Rilievi e aggiornamento delle carte nautiche: la missione nel Mediterraneo

Nave Aretusa sarà impegnata per tutto il periodo estivo lungo le coste della Sicilia sud-orientale per raccogliere informazioni utili all’aggiornamento delle carte nautiche numero 20 e 21, che rappresentano il tratto di mare compreso tra Licata e Augusta.

I dati raccolti saranno elaborati dall’Istituto Idrografico della Marina, organismo che cura il servizio idrografico nazionale assicurato dalla Marina Militare.

Un’attività tecnica complessa che consente di migliorare la sicurezza di navigazione di navi mercantili, imbarcazioni da pesca, unità militari e di tutti gli operatori che quotidianamente attraversano le acque italiane.

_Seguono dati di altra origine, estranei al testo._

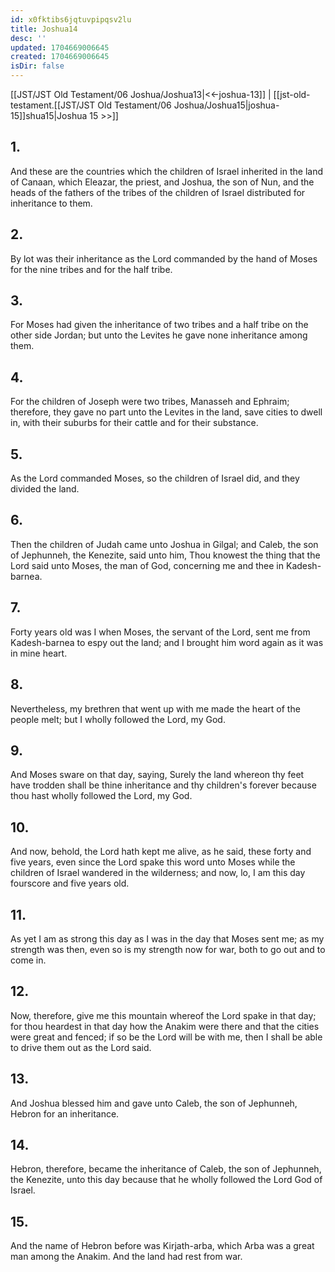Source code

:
 ```yaml
---
id: x0fktibs6jqtuvpipqsv2lu
title: Joshua14
desc: ''
updated: 1704669006645
created: 1704669006645
isDir: false
---
```

[[JST/JST Old Testament/06 Joshua/Joshua13|<<-joshua-13]] | [[jst-old-testament.[[JST/JST Old Testament/06 Joshua/Joshua15|joshua-15]]shua15|Joshua 15 >>]]
## 1.
And these are the countries which the children of Israel inherited in the land of Canaan, which Eleazar, the priest, and Joshua, the son of Nun, and the heads of the fathers of the tribes of the children of Israel distributed for inheritance to them.
## 2.
By lot was their inheritance as the Lord commanded by the hand of Moses for the nine tribes and for the half tribe.
## 3.
For Moses had given the inheritance of two tribes and a half tribe on the other side Jordan; but unto the Levites he gave none inheritance among them.
## 4.
For the children of Joseph were two tribes, Manasseh and Ephraim; therefore, they gave no part unto the Levites in the land, save cities to dwell in, with their suburbs for their cattle and for their substance.
## 5.
As the Lord commanded Moses, so the children of Israel did, and they divided the land.
## 6.
Then the children of Judah came unto Joshua in Gilgal; and Caleb, the son of Jephunneh, the Kenezite, said unto him, Thou knowest the thing that the Lord said unto Moses, the man of God, concerning me and thee in Kadesh-barnea.
## 7.
Forty years old was I when Moses, the servant of the Lord, sent me from Kadesh-barnea to espy out the land; and I brought him word again as it was in mine heart.
## 8.
Nevertheless, my brethren that went up with me made the heart of the people melt; but I wholly followed the Lord, my God.
## 9.
And Moses sware on that day, saying, Surely the land whereon thy feet have trodden shall be thine inheritance and thy children\'s forever because thou hast wholly followed the Lord, my God.
## 10.
And now, behold, the Lord hath kept me alive, as he said, these forty and five years, even since the Lord spake this word unto Moses while the children of Israel wandered in the wilderness; and now, lo, I am this day fourscore and five years old.
## 11.
As yet I am as strong this day as I was in the day that Moses sent me; as my strength was then, even so is my strength now for war, both to go out and to come in.
## 12.
Now, therefore, give me this mountain whereof the Lord spake in that day; for thou heardest in that day how the Anakim were there and that the cities were great and fenced; if so be the Lord will be with me, then I shall be able to drive them out as the Lord said.
## 13.
And Joshua blessed him and gave unto Caleb, the son of Jephunneh, Hebron for an inheritance.
## 14.
Hebron, therefore, became the inheritance of Caleb, the son of Jephunneh, the Kenezite, unto this day because that he wholly followed the Lord God of Israel.
## 15.
And the name of Hebron before was Kirjath-arba, which Arba was a great man among the Anakim. And the land had rest from war.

Nave Aretusa, tecnologia e ricerca al servizio del Paese

Varata il 7 giugno 2000, Nave Aretusa appartiene alla classe Ninfe e ha sede presso la base navale della Marina Militare di Venezia.

L’unità rappresenta uno degli strumenti principali attraverso cui la Marina svolge il proprio ruolo nel campo idrografico e oceanografico, insieme a Nave Ammiraglio Magnaghi e alla gemella Galatea.

La nave opera con l’obiettivo di garantire due risultati fondamentali: rendere sempre più sicura la navigazione attraverso l’aggiornamento delle informazioni nautiche e contribuire alla crescita del patrimonio scientifico nazionale grazie alla collaborazione con enti di ricerca italiani e internazionali.